Maar wat de aandacht zo erg op die klavecimbel heeft gericht, is de verschijning van zijn soloalbum Imagine Bach (Erato). In dit album zet hij de klavecimbel als solo-instrument in de kijker, iets wat de jongste jaren niet meer echt gebeurde. Klavecimbel is terug hip in de wereld van klassiek, zelfs ver daarbuiten en dat allemaal dankzij de frisse verschijning en aanpak van Rondeau.

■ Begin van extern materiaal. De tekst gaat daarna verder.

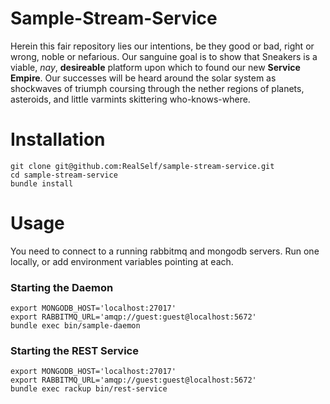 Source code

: # Sample-Stream-Service

Herein this fair repository lies our intentions, be they good or bad, right or wrong, noble or nefarious.  Our
sanguine goal is to show that Sneakers is a viable, _nay_, __desireable__ platform upon which to found our new __Service Empire__.  Our successes will be heard around the solar system as shockwaves of triumph coursing through the nether regions of planets, asteroids, and little varmints skittering who-knows-where.

# Installation

    git clone git@github.com:RealSelf/sample-stream-service.git
    cd sample-stream-service
    bundle install

# Usage

You need to connect to a running rabbitmq and mongodb servers.  Run one locally, or add environment variables pointing at each.

### Starting the Daemon
    export MONGODB_HOST='localhost:27017'
    export RABBITMQ_URL='amqp://guest:guest@localhost:5672'
    bundle exec bin/sample-daemon
    
### Starting the REST Service
    export MONGODB_HOST='localhost:27017'
    export RABBITMQ_URL='amqp://guest:guest@localhost:5672'
    bundle exec rackup bin/rest-service
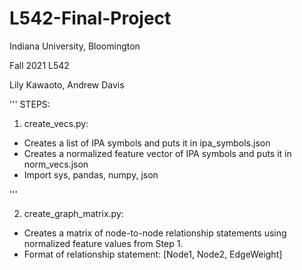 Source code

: # L542-Final-Project
Indiana University, Bloomington 

Fall 2021 L542

Lily Kawaoto, Andrew Davis

'''
STEPS:

1. create_vecs.py:
- Creates a list of IPA symbols and puts it in ipa_symbols.json
- Creates a normalized feature vector of IPA symbols and puts it in norm_vecs.json
- Import sys, pandas, numpy, json

'''

2. create_graph_matrix.py:
- Creates a matrix of node-to-node relationship statements using normalized feature values from Step 1.
- Format of relationship statement: [Node1, Node2, EdgeWeight]
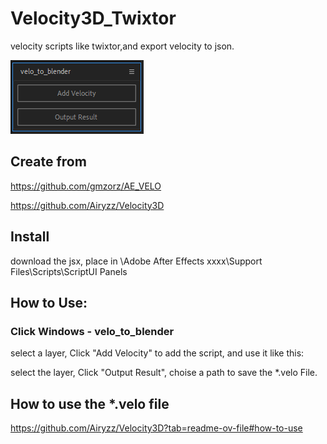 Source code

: # Velocity3D_Twixtor
velocity scripts like twixtor,and export velocity to json.

![preview](https://github.com/sefFumyc/Velocity3D_Twixtor/blob/main/preview3.png?raw=true)

## Create from
https://github.com/gmzorz/AE_VELO

https://github.com/Airyzz/Velocity3D

## Install
download the jsx, place in
\\Adobe After Effects xxxx\Support Files\Scripts\ScriptUI Panels

## How to Use:
### Click Windows - velo_to_blender

select a layer, Click "Add Velocity" to add the script, and use it like this:
<youtube link>

select the layer, Click "Output Result", choise a path to save the *.velo File.

## How to use the *.velo file
https://github.com/Airyzz/Velocity3D?tab=readme-ov-file#how-to-use





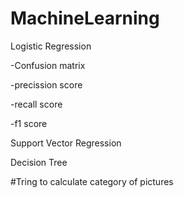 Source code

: # MachineLearning

Logistic Regression

  -Confusion matrix
  
  -precission score
  
  -recall score
  
  -f1 score

Support Vector Regression

Decision Tree


#Tring to calculate category of pictures 

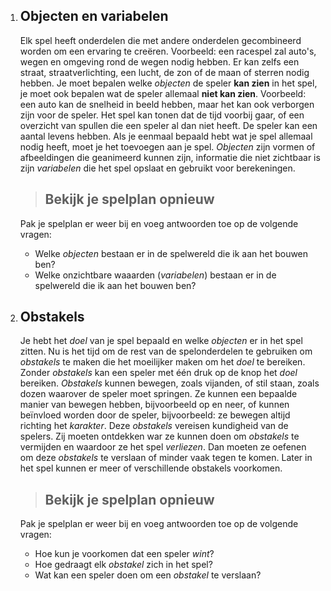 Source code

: 1. ## Objecten en variabelen
    Elk spel heeft onderdelen die met andere onderdelen gecombineerd worden om een ervaring te creëren. Voorbeeld: een racespel zal auto's, wegen en omgeving rond de wegen nodig hebben. Er kan zelfs een straat, straatverlichting, een lucht, de zon of de maan of sterren nodig hebben.
    Je moet bepalen welke *objecten* de speler **kan zien** in het spel, je moet ook bepalen wat de speler allemaal **niet kan zien**. Voorbeeld: een auto kan de snelheid in beeld hebben, maar het kan ook verborgen zijn voor de speler. Het spel kan tonen dat de tijd voorbij gaar, of een overzicht van spullen die een speler al dan niet heeft. De speler kan een aantal levens hebben.
    Als je eenmaal bepaald hebt wat je spel allemaal nodig heeft, moet je het toevoegen aan je spel. *Objecten* zijn vormen of afbeeldingen die geanimeerd kunnen zijn, informatie die niet zichtbaar is zijn *variabelen* die het spel opslaat en gebruikt voor berekeningen.
    > ## Bekijk je spelplan opnieuw
    Pak je spelplan er weer bij en voeg antwoorden toe op de volgende vragen:
    * Welke *objecten* bestaan er in de spelwereld die ik aan het bouwen ben?
    * Welke onzichtbare waaarden (*variabelen*) bestaan er in de spelwereld die ik aan het bouwen ben?

2. ## Obstakels
    Je hebt het *doel* van je spel bepaald en welke *objecten* er in het spel zitten. Nu is het tijd om de rest van de spelonderdelen te gebruiken om *obstakels* te maken die het moeilijker maken om het *doel* te bereiken. Zonder *obstakels* kan een speler met één druk op de knop het *doel* bereiken.
    *Obstakels* kunnen bewegen, zoals vijanden, of stil staan, zoals dozen waarover de speler moet springen. Ze kunnen een bepaalde manier van bewegen hebben, bijvoorbeeld op en neer, of kunnen beïnvloed worden door de speler, bijvoorbeeld: ze bewegen altijd richting het *karakter*.
    Deze *obstakels* vereisen kundigheid van de spelers. Zij moeten ontdekken war ze kunnen doen om *obstakels* te vermijden en waardoor ze het spel *verliezen*. Dan moeten ze oefenen om deze *obstakels* te verslaan of minder vaak tegen te komen. Later in het spel kunnen er meer of verschillende obstakels voorkomen.
    > ## Bekijk je spelplan opnieuw
    Pak je spelplan er weer bij en voeg antwoorden toe op de volgende vragen:
    * Hoe kun je voorkomen dat een speler *wint*?
    * Hoe gedraagt elk *obstakel* zich in het spel?
    * Wat kan een speler doen om een *obstakel* te verslaan?
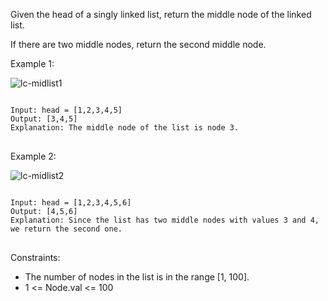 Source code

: Given the head of a singly linked list, return the middle node of the linked list.

If there are two middle nodes, return the second middle node.

 

Example 1:

![lc-midlist1](./Coding_Test_ST/2주차/lc-midlist1.jpg)

<pre>
<code>
Input: head = [1,2,3,4,5]
Output: [3,4,5]
Explanation: The middle node of the list is node 3.
</code>
</pre>

Example 2:

![lc-midlist2](./Coding_Test_ST/2주차/lc-midlist2.jpg)
<pre>
<code>
Input: head = [1,2,3,4,5,6]
Output: [4,5,6]
Explanation: Since the list has two middle nodes with values 3 and 4, we return the second one.
</code>
</pre>

Constraints:

- The number of nodes in the list is in the range [1, 100].
- 1 <= Node.val <= 100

Rondeau speelde niet volgens het boekje. Hij liet de stukken liever op zich afkomen en switchte in de volgorde, maar deed het duidelijk met kennis van zaken. Zowel vlak voor de pauze als vlak voor het einde koos hij immers sterke composities uit, die opzwepend en aanwakkerend voor het publiek waren. Dit nadat men tweemaal werd ondergedompeld in ernstigere Bach; ernstig, maar vol overgave en in alle pracht gespeeld.
Op het einde van het eerste deel speelde hij de Suite en la Gavotte et Six Doubles van Jean-Philippe Rameau. Ik moet toch wel toegeven dat ik hier lichtjes bevooroordeeld ben omdat dit één van de allermooiste composities is die ik ken. Maar misschien lag de lat daardoor net extra hoog. Hoe hoog die lat ook lag, mijn verwachtingen werden ruimschoots ingevuld. Op het einde van het tweede deel liet hij het publiek de Chaconne voor linkerhand van Johann Sebastian Bach welgevallen. Hij legde ook uit dat de compositie geschreven was voor een muzikant die tijdens de oorlog een hand verloor, en voegde eraan toe dat dit schrijven dezelfde compositieproblemen voor Bach met zich meebracht als het schrijven voor solo-viool. Daarom koos hij ervoor om toch met beide handen te spelen, om het stuk kracht en frivoliteit bij te brengen. Hij speelde stuwend in de lage tonen, virtuoos in de hoge klanken…, m.a.w. met alle ingrediënten die de barok volledig tot zijn recht doen komen.
Rondeau speeld begin oktober ook in BOZAR, zodat hij nogmaals savoureerbaar was. Ik had de gelegenheid om bij de repetitie te mogen zijn om hem zo ook als mens te ervaren, als stille sympathieke jongen die binnenkwam… maar daarna 110 personen op het puntje van hun stoel kreeg.
Ik kwam voor meesterlijke Bach en kreeg bovenop die meesterlijke Bach een magistrale Rameau. Bravo!